Oblate letter of the Pluscarden Benedictines

Elgin, Moray, Scotland IV30 8UA
DBH Series No 9 - April 1999
"Let nothing be preferred to the Work of God" (HR 43:3).


But I say this to you: anyone who is angry with his brother shall answer for it... (Matthew 5:22) Any bitterness or bad temper or anger or shouting or abuse must be far removed from you (Ephesians 4:31). God's saving justice is never served by human anger (James 1:20).

Monastic Voices

"Why is it that sometimes when a person hears words that hurt him he can let them pass by without any bother as if he had not heard them, whilst at other times, as soon as he hears them he is troubled and upset? I think there are several reasons, but there is one in particular, which is the source of all the others. If we examine the matter closely, we can say that the reason for all disturbance is that no one blames himself.

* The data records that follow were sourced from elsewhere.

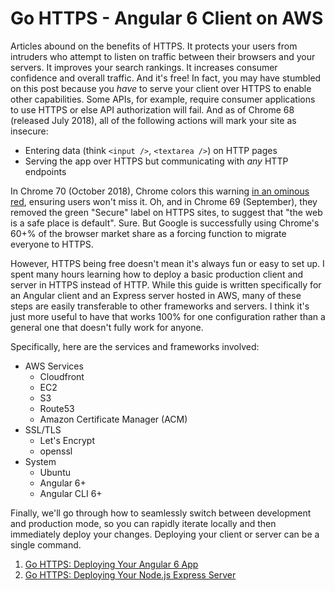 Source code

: # Go HTTPS - Angular 6 Client on AWS

Articles abound on the benefits of HTTPS. It protects your users from intruders who attempt to listen on traffic between their browsers and your servers. It improves your search rankings. It increases consumer confidence and overall traffic. And it's free! In fact, you may have stumbled on this post because you _have_ to serve your client over HTTPS to enable other capabilities. Some APIs, for example, require consumer applications to use HTTPS or else API authorization will fail. And as of Chrome 68 (released July 2018), all of the following actions will mark your site as insecure:

- Entering data (think `<input />`, `<textarea />`) on HTTP pages
- Serving the app over HTTPS but communicating with _any_ HTTP endpoints

In Chrome 70 (October 2018), Chrome colors this warning [in an ominous red](https://blog.chromium.org/2018/05/evolving-chromes-security-indicators.html), ensuring users won't miss it. Oh, and in Chrome 69 (September), they removed the green "Secure" label on HTTPS sites, to suggest that "the web is a safe place is default". Sure. But Google is successfully using Chrome's 60+% of the browser market share as a forcing function to migrate everyone to HTTPS.

However, HTTPS being free doesn't mean it's always fun or easy to set up. I spent many hours learning how to deploy a basic production client and server in HTTPS instead of HTTP. While this guide is written specifically for an Angular client and an Express server hosted in AWS, many of these steps are easily transferable to other frameworks and servers. I think it's just more useful to have that works 100% for one configuration rather than a general one that doesn't fully work for anyone.

Specifically, here are the services and frameworks involved:
- AWS Services
    - Cloudfront
    - EC2
    - S3
    - Route53
    - Amazon Certificate Manager (ACM)
- SSL/TLS
    - Let's Encrypt
    - openssl
- System
    - Ubuntu
    - Angular 6+
    - Angular CLI 6+

Finally, we'll go through how to seamlessly switch between development and production mode, so you can rapidly iterate locally and then immediately deploy your changes. Deploying your client or server can be a single command.

1. [Go HTTPS: Deploying Your Angular 6 App](HttpsClient.md)
2. [Go HTTPS: Deploying Your Node.js Express Server](HttpsServer.md) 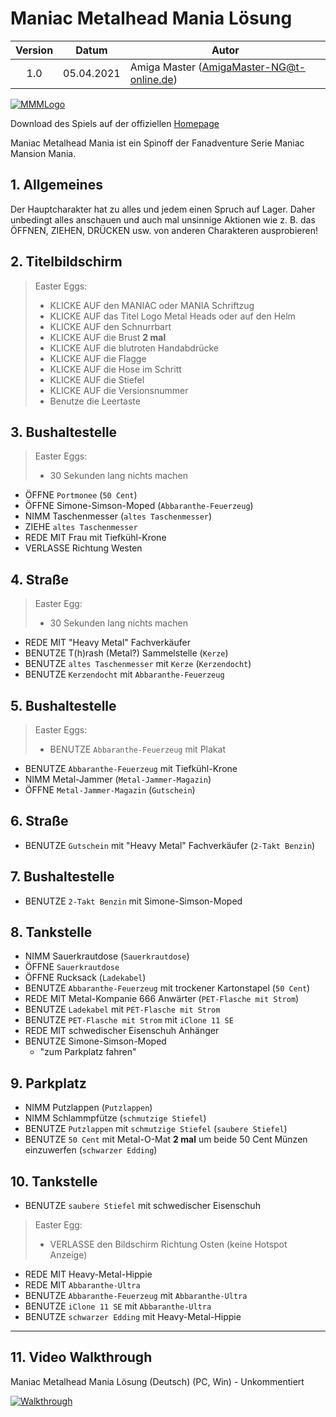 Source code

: # Maniac Metalhead Mania Lösung

| Version | Datum      | Autor                                     |
|:-------:|------------|-------------------------------------------|
|   1.0   | 05.04.2021 | Amiga Master (AmigaMaster-NG@t-online.de) |

[![MMMLogo](https://www.maniac-mansion-mania.com/banner/banner.png)](https://www.maniac-mansion-mania.com)

Download des Spiels auf der offiziellen [Homepage](https://www.maniac-mansion-mania.com)

Maniac Metalhead Mania ist ein Spinoff der Fanadventure Serie Maniac Mansion Mania.

## 1. Allgemeines

Der Hauptcharakter hat zu alles und jedem einen Spruch auf Lager. Daher unbedingt alles anschauen und auch mal unsinnige Aktionen wie z. B. das ÖFFNEN, ZIEHEN, DRÜCKEN usw. von anderen Charakteren ausprobieren!

## 2. Titelbildschirm

>Easter Eggs:
> - KLICKE AUF den MANIAC oder MANIA Schriftzug
> - KLICKE AUF das Titel Logo Metal Heads oder auf den Helm
> - KLICKE AUF den Schnurrbart
> - KLICKE AUF die Brust **2 mal**
> - KLICKE AUF die blutroten Handabdrücke
> - KLICKE AUF die Flagge
> - KLICKE AUF die Hose im Schritt
> - KLICKE AUF die Stiefel
> - KLICKE AUF die Versionsnummer
> - Benutze die Leertaste

## 3. Bushaltestelle

>Easter Eggs:
> - 30 Sekunden lang nichts machen

- ÖFFNE `Portmonee` (`50 Cent`)
- ÖFFNE Simone-Simson-Moped (`Abbaranthe-Feuerzeug`)
- NIMM Taschenmesser (`altes Taschenmesser`)
- ZIEHE `altes Taschenmesser`
- REDE MIT Frau mit Tiefkühl-Krone
- VERLASSE Richtung Westen

## 4. Straße

>Easter Egg:
> - 30 Sekunden lang nichts machen
- REDE MIT "Heavy Metal" Fachverkäufer
- BENUTZE T(h)rash (Metal?) Sammelstelle (`Kerze`)
- BENUTZE `altes Taschenmesser` mit `Kerze` (`Kerzendocht`)
- BENUTZE `Kerzendocht` mit `Abbaranthe-Feuerzeug`

## 5. Bushaltestelle

>Easter Eggs:
> - BENUTZE `Abbaranthe-Feuerzeug` mit Plakat
- BENUTZE `Abbaranthe-Feuerzeug` mit Tiefkühl-Krone
- NIMM Metal-Jammer (`Metal-Jammer-Magazin`)
- ÖFFNE `Metal-Jammer-Magazin` (`Gutschein`)

## 6. Straße

- BENUTZE `Gutschein` mit "Heavy Metal" Fachverkäufer (`2-Takt Benzin`)

## 7. Bushaltestelle

- BENUTZE `2-Takt Benzin` mit Simone-Simson-Moped

## 8. Tankstelle

- NIMM Sauerkrautdose (`Sauerkrautdose`)
- ÖFFNE `Sauerkrautdose`
- ÖFFNE Rucksack (`Ladekabel`)
- BENUTZE `Abbaranthe-Feuerzeug` mit trockener Kartonstapel (`50 Cent`)
- REDE MIT Metal-Kompanie 666 Anwärter (`PET-Flasche mit Strom`)
- BENUTZE `Ladekabel` mit `PET-Flasche mit Strom`
- BENUTZE `PET-Flasche mit Strom` mit `iClone 11 SE`
- REDE MIT schwedischer Eisenschuh Anhänger
- BENUTZE Simone-Simson-Moped
  - "zum Parkplatz fahren"

## 9. Parkplatz

- NIMM Putzlappen (`Putzlappen`)
- NIMM Schlammpfütze (`schmutzige Stiefel`)
- BENUTZE `Putzlappen` mit `schmutzige Stiefel` (`saubere Stiefel`)
- BENUTZE `50 Cent` mit Metal-O-Mat **2 mal** um beide 50 Cent Münzen einzuwerfen (`schwarzer Edding`)

## 10. Tankstelle

- BENUTZE `saubere Stiefel` mit schwedischer Eisenschuh
>Easter Egg:
> - VERLASSE den Bildschirm Richtung Osten (keine Hotspot Anzeige)
- REDE MIT Heavy-Metal-Hippie
- REDE MIT `Abbaranthe-Ultra`
- BENUTZE `Abbaranthe-Feuerzeug` mit `Abbaranthe-Ultra`
- BENUTZE `iClone 11 SE` mit `Abbaranthe-Ultra`
- BENUTZE `schwarzer Edding` mit Heavy-Metal-Hippie

--------------------------------------------------------------------------------

## 11. Video Walkthrough

Maniac Metalhead Mania Lösung (Deutsch) (PC, Win) - Unkommentiert

[![Walkthrough](https://img.youtube.com/vi/gJrrCh95o1c/0.jpg)](https://www.youtube.com/watch?v=gJrrCh95o1c)
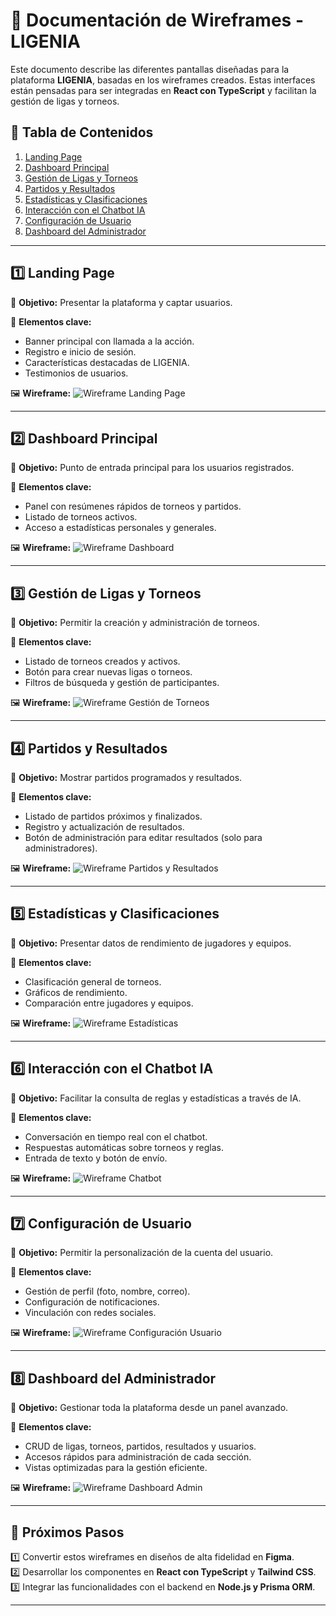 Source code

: # 📌 Documentación de Wireframes - LIGENIA

Este documento describe las diferentes pantallas diseñadas para la plataforma **LIGENIA**, basadas en los wireframes creados. Estas interfaces están pensadas para ser integradas en **React con TypeScript** y facilitan la gestión de ligas y torneos.

## 📖 Tabla de Contenidos
1. [Landing Page](#landing-page)
2. [Dashboard Principal](#dashboard-principal)
3. [Gestión de Ligas y Torneos](#gestion-de-ligas-y-torneos)
4. [Partidos y Resultados](#partidos-y-resultados)
5. [Estadísticas y Clasificaciones](#estadisticas-y-clasificaciones)
6. [Interacción con el Chatbot IA](#interaccion-con-el-chatbot-ia)
7. [Configuración de Usuario](#configuracion-de-usuario)
8. [Dashboard del Administrador](#dashboard-del-administrador)

---

## **1️⃣ Landing Page**
📌 **Objetivo:** Presentar la plataforma y captar usuarios.

🔹 **Elementos clave:**
- Banner principal con llamada a la acción.
- Registro e inicio de sesión.
- Características destacadas de LIGENIA.
- Testimonios de usuarios.

🖼️ **Wireframe:** ![Wireframe Landing Page](wireframe_landing_page.png)

---

## **2️⃣ Dashboard Principal**
📌 **Objetivo:** Punto de entrada principal para los usuarios registrados.

🔹 **Elementos clave:**
- Panel con resúmenes rápidos de torneos y partidos.
- Listado de torneos activos.
- Acceso a estadísticas personales y generales.

🖼️ **Wireframe:** ![Wireframe Dashboard](wireframe_dashboard.png)

---

## **3️⃣ Gestión de Ligas y Torneos**
📌 **Objetivo:** Permitir la creación y administración de torneos.

🔹 **Elementos clave:**
- Listado de torneos creados y activos.
- Botón para crear nuevas ligas o torneos.
- Filtros de búsqueda y gestión de participantes.

🖼️ **Wireframe:** ![Wireframe Gestión de Torneos](wireframe_tournament_management.png)

---

## **4️⃣ Partidos y Resultados**
📌 **Objetivo:** Mostrar partidos programados y resultados.

🔹 **Elementos clave:**
- Listado de partidos próximos y finalizados.
- Registro y actualización de resultados.
- Botón de administración para editar resultados (solo para administradores).

🖼️ **Wireframe:** ![Wireframe Partidos y Resultados](wireframe_match_results.png)

---

## **5️⃣ Estadísticas y Clasificaciones**
📌 **Objetivo:** Presentar datos de rendimiento de jugadores y equipos.

🔹 **Elementos clave:**
- Clasificación general de torneos.
- Gráficos de rendimiento.
- Comparación entre jugadores y equipos.

🖼️ **Wireframe:** ![Wireframe Estadísticas](wireframe_statistics_classification.png)

---

## **6️⃣ Interacción con el Chatbot IA**
📌 **Objetivo:** Facilitar la consulta de reglas y estadísticas a través de IA.

🔹 **Elementos clave:**
- Conversación en tiempo real con el chatbot.
- Respuestas automáticas sobre torneos y reglas.
- Entrada de texto y botón de envío.

🖼️ **Wireframe:** ![Wireframe Chatbot](wireframe_chatbot_interaction.png)

---

## **7️⃣ Configuración de Usuario**
📌 **Objetivo:** Permitir la personalización de la cuenta del usuario.

🔹 **Elementos clave:**
- Gestión de perfil (foto, nombre, correo).
- Configuración de notificaciones.
- Vinculación con redes sociales.

🖼️ **Wireframe:** ![Wireframe Configuración Usuario](wireframe_user_settings.png)

---

## **8️⃣ Dashboard del Administrador**
📌 **Objetivo:** Gestionar toda la plataforma desde un panel avanzado.

🔹 **Elementos clave:**
- CRUD de ligas, torneos, partidos, resultados y usuarios.
- Accesos rápidos para administración de cada sección.
- Vistas optimizadas para la gestión eficiente.

🖼️ **Wireframe:** ![Wireframe Dashboard Admin](wireframe_admin_dashboard.png)

---

## 📌 Próximos Pasos
1️⃣ Convertir estos wireframes en diseños de alta fidelidad en **Figma**.  
2️⃣ Desarrollar los componentes en **React con TypeScript** y **Tailwind CSS**.  
3️⃣ Integrar las funcionalidades con el backend en **Node.js y Prisma ORM**.  

---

This is the reason for every taking of offense and upset. This is why at times it is impossible to find peace of soul. Nor should we be surprised at this, since it is the teaching of spiritual men that there is no other way of peace for us. And yet, we hope for peace, but do not follow their teaching. Or, we believe we are on the right path while we are irritated by everything and cannot bear to take any blame upon ourselves. A man may indeed accomplish innumerable good deeds, but if he does not master this he will never attain peace. Instead, he will always oppress himself and oppress others and his labours will go for nothing.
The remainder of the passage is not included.